Depending on what you’re offering, there could be several reasons for people to check out your website or landing page:

  • Your prospects or customers simply to learn more about your product before making their purchases—they need more assurance and convincing.
  • Maybe they learned about your product from a friend, saw a banner or Facebook ad, or even got a direct mail piece. Now they want to use the landing page/website to verify that your product is real. They are visiting your landing page to find credibility in your message.
  • Many go to your website/landing page to find a better product or service online than they saw in retail or elsewhere … answer the question: is there a better alternative?
  • Perhaps they are ready to place an online order now.

It is critical to give them immediately what they want
Once your prospect has made it to your landing page or website, it’s up to you not to slow them down by confusing them or hindering them from quickly getting what they came for.
If the prospect doesn’t immediately see the product or service promised in the direct mail piece, Facebook or banner ad, email, or whatever media that directed them to your site, you have made a huge mistake and will lose leads and sales.
That is one reason it is critical that you follow these 7 direct marketing rules for creating a website/landing page that increases leads and sales rather than killing them.

Craig Huey Web leads sales blunders response

Web leads and sales make all the difference (Credit: LinkedIn)

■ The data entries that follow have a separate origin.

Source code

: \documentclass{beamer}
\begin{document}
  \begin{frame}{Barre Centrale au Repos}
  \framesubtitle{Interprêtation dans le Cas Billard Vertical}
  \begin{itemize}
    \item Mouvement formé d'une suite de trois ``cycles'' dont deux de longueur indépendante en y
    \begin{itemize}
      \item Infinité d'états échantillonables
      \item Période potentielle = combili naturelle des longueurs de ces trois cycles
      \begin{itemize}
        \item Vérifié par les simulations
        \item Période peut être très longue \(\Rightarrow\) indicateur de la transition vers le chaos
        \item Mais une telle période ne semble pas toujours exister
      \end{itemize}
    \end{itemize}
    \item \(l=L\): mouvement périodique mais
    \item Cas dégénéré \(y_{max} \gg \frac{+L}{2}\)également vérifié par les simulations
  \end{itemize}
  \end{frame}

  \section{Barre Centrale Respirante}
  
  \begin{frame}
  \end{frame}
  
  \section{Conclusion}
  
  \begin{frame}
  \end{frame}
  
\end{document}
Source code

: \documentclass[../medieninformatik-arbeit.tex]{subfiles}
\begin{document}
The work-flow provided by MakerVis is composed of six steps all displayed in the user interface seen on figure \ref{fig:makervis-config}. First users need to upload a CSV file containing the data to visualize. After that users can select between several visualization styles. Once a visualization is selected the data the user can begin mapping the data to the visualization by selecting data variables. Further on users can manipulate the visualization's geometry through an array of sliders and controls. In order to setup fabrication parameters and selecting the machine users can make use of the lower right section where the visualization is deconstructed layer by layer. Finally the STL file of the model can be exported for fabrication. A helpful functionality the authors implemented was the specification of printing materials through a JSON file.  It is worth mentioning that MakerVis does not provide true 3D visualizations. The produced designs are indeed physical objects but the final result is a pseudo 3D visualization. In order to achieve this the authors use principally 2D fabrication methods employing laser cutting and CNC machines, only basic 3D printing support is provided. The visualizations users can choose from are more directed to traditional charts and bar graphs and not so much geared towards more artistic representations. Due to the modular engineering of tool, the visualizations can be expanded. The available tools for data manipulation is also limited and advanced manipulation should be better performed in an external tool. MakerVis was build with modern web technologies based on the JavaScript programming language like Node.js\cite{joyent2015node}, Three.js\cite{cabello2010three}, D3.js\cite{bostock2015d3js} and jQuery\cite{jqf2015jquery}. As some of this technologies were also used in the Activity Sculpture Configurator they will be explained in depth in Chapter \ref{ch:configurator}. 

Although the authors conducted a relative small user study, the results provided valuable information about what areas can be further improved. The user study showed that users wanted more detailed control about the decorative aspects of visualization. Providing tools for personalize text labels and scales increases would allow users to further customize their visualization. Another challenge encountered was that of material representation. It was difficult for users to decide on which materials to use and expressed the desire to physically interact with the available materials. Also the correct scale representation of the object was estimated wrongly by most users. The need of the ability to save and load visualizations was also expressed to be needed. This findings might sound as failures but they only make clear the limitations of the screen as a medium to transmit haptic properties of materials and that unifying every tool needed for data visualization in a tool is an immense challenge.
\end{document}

  1. Don’t use a traditional landing page or website created by a general ad agency or web technicians—they will kill response. The agency you hire must excel at direct response.
  2. Use only a powerful direct response offer created by a direct response specialist. Make sure the website is specifically related to the message your prospect has just read in your marketing campaign.
  3. Include a powerful, direct response video.
  4. Use direct response copy, not tradition advertising copy. Do not allow warm-ups in your copy, but get right to the Unique Selling Proposition (USP) and the key benefits for your prospects.
  5. Avoid art for art’s sake. Only use art that helps direct the eye flow to the copy.
  6. Whenever possible, put your offer up front and make it powerful.
  7. Present the CTA—Call to Action—immediately and clearly so that it’s easy to find.

One last thing …
In evaluating and critiquing websites/landing pages and direct marketing campaigns, I found that failure to follow the above rules the biggest reasons why campaigns receive low response and poor sales.